REQUIREMENT
From the data below, return all lines holding the string "allow".

PROVIDED RECORDS
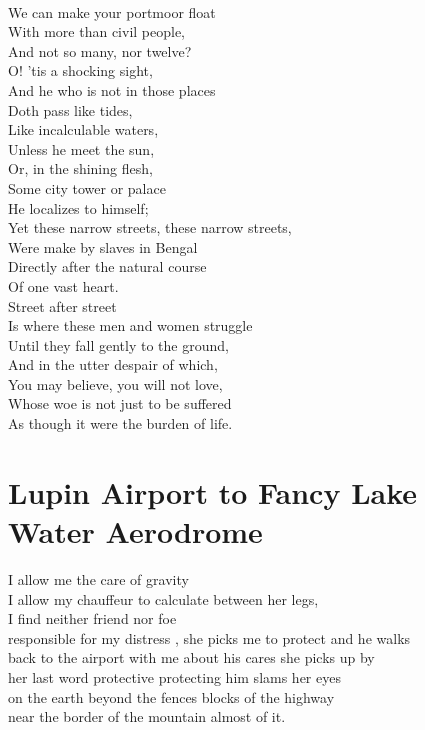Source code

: \documentclass[smalldemyvopaper,11pt,twoside,onecolumn,openright,extrafontsizes]{memoir}
\begin{document}
\\We can make your portmoor float
\\With more than civil people,
\\And not so many, nor twelve?
\\O! 'tis a shocking sight,
\\And he who is not in those places
\\Doth pass like tides,
\\Like incalculable waters,
\\Unless he meet the sun,
\\Or, in the shining flesh,
\\Some city tower or palace
\\He localizes to himself;
\\Yet these narrow streets, these narrow streets,
\\Were make by slaves in Bengal
\\Directly after the natural course
\\Of one vast heart.
\\Street after street
\\Is where these men and women struggle
\\Until they fall gently to the ground,
\\And in the utter despair of which,
\\You may believe, you will not love,
\\Whose woe is not just to be suffered
\\As though it were the burden of life.



\chapter{Lupin Airport to Fancy Lake Water Aerodrome}
I allow  me the care of gravity
\\I allow  my chauffeur  to calculate  between  her legs,
\\I find  neither friend nor foe
\\responsible for my  distress ,  she  picks  me  to  protect  and  he  walks
\\back to  the  airport  with  me  about  his   cares  she  picks up   by
\\her  last  word  protective  protecting  him   slams  her eyes
\\on  the  earth    beyond   the    fences    blocks  of   the  highway
\\near    the   border   of   the   mountain    almost    of  it.
\end{document}
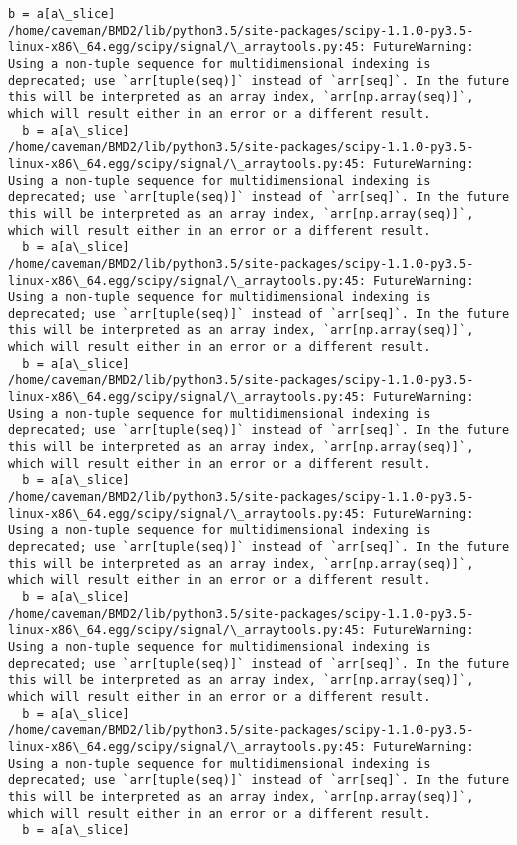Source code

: \documentclass[11pt]{article}
\begin{document}
\begin{Verbatim}[commandchars=\\\{\}]
  b = a[a\_slice]
/home/caveman/BMD2/lib/python3.5/site-packages/scipy-1.1.0-py3.5-linux-x86\_64.egg/scipy/signal/\_arraytools.py:45: FutureWarning: Using a non-tuple sequence for multidimensional indexing is deprecated; use `arr[tuple(seq)]` instead of `arr[seq]`. In the future this will be interpreted as an array index, `arr[np.array(seq)]`, which will result either in an error or a different result.
  b = a[a\_slice]
/home/caveman/BMD2/lib/python3.5/site-packages/scipy-1.1.0-py3.5-linux-x86\_64.egg/scipy/signal/\_arraytools.py:45: FutureWarning: Using a non-tuple sequence for multidimensional indexing is deprecated; use `arr[tuple(seq)]` instead of `arr[seq]`. In the future this will be interpreted as an array index, `arr[np.array(seq)]`, which will result either in an error or a different result.
  b = a[a\_slice]
/home/caveman/BMD2/lib/python3.5/site-packages/scipy-1.1.0-py3.5-linux-x86\_64.egg/scipy/signal/\_arraytools.py:45: FutureWarning: Using a non-tuple sequence for multidimensional indexing is deprecated; use `arr[tuple(seq)]` instead of `arr[seq]`. In the future this will be interpreted as an array index, `arr[np.array(seq)]`, which will result either in an error or a different result.
  b = a[a\_slice]
/home/caveman/BMD2/lib/python3.5/site-packages/scipy-1.1.0-py3.5-linux-x86\_64.egg/scipy/signal/\_arraytools.py:45: FutureWarning: Using a non-tuple sequence for multidimensional indexing is deprecated; use `arr[tuple(seq)]` instead of `arr[seq]`. In the future this will be interpreted as an array index, `arr[np.array(seq)]`, which will result either in an error or a different result.
  b = a[a\_slice]
/home/caveman/BMD2/lib/python3.5/site-packages/scipy-1.1.0-py3.5-linux-x86\_64.egg/scipy/signal/\_arraytools.py:45: FutureWarning: Using a non-tuple sequence for multidimensional indexing is deprecated; use `arr[tuple(seq)]` instead of `arr[seq]`. In the future this will be interpreted as an array index, `arr[np.array(seq)]`, which will result either in an error or a different result.
  b = a[a\_slice]
/home/caveman/BMD2/lib/python3.5/site-packages/scipy-1.1.0-py3.5-linux-x86\_64.egg/scipy/signal/\_arraytools.py:45: FutureWarning: Using a non-tuple sequence for multidimensional indexing is deprecated; use `arr[tuple(seq)]` instead of `arr[seq]`. In the future this will be interpreted as an array index, `arr[np.array(seq)]`, which will result either in an error or a different result.
  b = a[a\_slice]
/home/caveman/BMD2/lib/python3.5/site-packages/scipy-1.1.0-py3.5-linux-x86\_64.egg/scipy/signal/\_arraytools.py:45: FutureWarning: Using a non-tuple sequence for multidimensional indexing is deprecated; use `arr[tuple(seq)]` instead of `arr[seq]`. In the future this will be interpreted as an array index, `arr[np.array(seq)]`, which will result either in an error or a different result.
  b = a[a\_slice]

    \end{Verbatim}
\end{document}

ANSWER SECTION
I allow  me the care of gravity
\\I allow  my chauffeur  to calculate  between  her legs,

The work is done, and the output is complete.